To overcome limitations of the RNA transfection strategy (i.e., the absence of a nuclear history of the transfected mRNA) and technical difficulties to accurately determine mRNA levels (Barreau et al. 2006), we also performed plasmid transfections. As seen before with the RNA transfections, we observe miR-2-specific repression of the three wt reporter constructs that can be analyzed in vivo (Fig. 4C,D). Interestingly, in plasmid transfection experiments, the repression of the 5′UTR and ORF(5′) constructs is about half of the repression via the 3′UTR. Although we do not know the reason for this difference, it is tempting to speculate that aspects of the more physiological mRNP biogenesis via nuclear transcription and export introduce a bias in favor of 3′UTR sites. We then performed RT–qPCR analyses on total RNA from the S2 cells transfected with the reporter plasmids. Confirming the results obtained in vitro (Fig. 1F), we detected no significant changes in reporter mRNA levels (Fig. 4E), indicating that miR-2-mediated regulation is exerted at the translational level also in vivo. We conclude that, both in vivo and in vitro, miR-2 can silence translation also from 5′UTR and ORF-binding sites.
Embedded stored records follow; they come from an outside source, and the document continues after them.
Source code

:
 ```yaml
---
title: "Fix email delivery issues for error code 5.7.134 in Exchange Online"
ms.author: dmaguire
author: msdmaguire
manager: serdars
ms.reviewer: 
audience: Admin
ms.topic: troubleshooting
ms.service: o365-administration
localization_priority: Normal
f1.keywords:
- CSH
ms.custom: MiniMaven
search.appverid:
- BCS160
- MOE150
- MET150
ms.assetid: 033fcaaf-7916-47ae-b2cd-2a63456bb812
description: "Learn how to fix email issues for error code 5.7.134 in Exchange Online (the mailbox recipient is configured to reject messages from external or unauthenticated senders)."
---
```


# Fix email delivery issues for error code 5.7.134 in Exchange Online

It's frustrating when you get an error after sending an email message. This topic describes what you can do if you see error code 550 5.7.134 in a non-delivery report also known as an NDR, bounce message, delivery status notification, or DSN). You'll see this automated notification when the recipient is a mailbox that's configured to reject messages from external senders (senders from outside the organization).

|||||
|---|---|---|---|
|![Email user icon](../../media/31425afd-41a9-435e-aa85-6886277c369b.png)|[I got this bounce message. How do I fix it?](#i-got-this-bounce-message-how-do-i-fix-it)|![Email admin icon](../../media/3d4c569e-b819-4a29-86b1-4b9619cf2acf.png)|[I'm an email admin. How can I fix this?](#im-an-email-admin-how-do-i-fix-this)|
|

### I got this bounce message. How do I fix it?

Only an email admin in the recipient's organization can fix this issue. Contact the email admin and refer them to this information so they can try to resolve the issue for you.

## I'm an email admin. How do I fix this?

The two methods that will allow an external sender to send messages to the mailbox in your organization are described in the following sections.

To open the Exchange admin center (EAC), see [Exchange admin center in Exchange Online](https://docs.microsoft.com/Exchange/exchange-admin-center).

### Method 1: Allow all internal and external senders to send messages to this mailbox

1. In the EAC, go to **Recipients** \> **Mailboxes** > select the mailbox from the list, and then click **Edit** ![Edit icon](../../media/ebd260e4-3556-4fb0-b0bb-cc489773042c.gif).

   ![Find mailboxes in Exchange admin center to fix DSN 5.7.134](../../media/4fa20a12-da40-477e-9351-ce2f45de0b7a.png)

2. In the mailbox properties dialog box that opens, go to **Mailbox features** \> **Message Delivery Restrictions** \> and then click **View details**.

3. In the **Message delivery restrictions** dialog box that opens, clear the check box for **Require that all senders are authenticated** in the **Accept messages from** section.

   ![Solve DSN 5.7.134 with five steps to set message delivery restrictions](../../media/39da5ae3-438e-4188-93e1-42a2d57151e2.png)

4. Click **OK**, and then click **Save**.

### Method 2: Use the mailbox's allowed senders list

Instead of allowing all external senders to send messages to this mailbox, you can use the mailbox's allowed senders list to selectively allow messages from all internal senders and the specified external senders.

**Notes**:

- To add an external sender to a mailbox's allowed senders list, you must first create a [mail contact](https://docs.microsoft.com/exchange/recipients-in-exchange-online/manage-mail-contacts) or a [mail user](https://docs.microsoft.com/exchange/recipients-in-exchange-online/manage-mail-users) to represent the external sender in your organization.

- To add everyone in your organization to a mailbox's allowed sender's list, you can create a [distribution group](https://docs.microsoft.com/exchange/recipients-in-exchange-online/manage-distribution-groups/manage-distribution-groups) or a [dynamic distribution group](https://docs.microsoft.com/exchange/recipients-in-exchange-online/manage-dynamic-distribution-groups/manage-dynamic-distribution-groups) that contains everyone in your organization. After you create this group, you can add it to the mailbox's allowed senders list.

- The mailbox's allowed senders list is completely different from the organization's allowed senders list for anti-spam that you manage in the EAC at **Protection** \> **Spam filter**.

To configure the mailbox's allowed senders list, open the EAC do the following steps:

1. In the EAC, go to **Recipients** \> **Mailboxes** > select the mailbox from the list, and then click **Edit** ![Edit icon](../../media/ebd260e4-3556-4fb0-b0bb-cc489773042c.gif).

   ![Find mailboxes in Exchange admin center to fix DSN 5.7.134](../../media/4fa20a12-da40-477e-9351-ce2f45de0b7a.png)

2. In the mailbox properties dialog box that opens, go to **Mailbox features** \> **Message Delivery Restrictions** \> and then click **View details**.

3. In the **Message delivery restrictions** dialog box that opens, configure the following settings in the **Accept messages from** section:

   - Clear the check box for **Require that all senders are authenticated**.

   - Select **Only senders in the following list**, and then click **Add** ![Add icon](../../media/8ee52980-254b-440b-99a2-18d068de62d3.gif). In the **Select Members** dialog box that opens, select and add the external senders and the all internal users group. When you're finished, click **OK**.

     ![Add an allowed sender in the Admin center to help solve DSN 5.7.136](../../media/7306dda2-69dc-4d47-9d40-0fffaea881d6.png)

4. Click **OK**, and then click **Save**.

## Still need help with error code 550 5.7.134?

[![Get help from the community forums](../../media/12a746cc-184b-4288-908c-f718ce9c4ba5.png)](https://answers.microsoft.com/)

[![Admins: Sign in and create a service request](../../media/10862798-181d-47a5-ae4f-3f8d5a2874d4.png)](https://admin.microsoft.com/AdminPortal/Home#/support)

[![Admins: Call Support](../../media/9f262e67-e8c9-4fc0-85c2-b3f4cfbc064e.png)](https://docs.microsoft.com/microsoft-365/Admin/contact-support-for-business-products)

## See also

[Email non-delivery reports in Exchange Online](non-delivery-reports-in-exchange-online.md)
miR-2-mediated regulation in vitro and in vivo from single or dual binding sites

Most cellular mRNAs that are regulated by miRs have single or dual miR-binding sites; as a consequence, the extent to which the expression of these mRNAs is affected by miRs rarely exceeds a factor of two (Grimson et al. 2007; Selbach et al. 2008; Bartel 2009). The correlation between the number of 3′UTR miR-binding sites and the degree of repression is recapitulated for miR-2-mediated regulation in the Drosophila cell-free system, and significant (twofold or less) repression is observed from dual or single 3′UTR miR-2 sites in vitro (Thermann and Hentze 2007). To assess the function of single or dual 5′UTR and ORF miR-binding sites, we first analyzed appropriate GL-FL-reporter constructs in vitro.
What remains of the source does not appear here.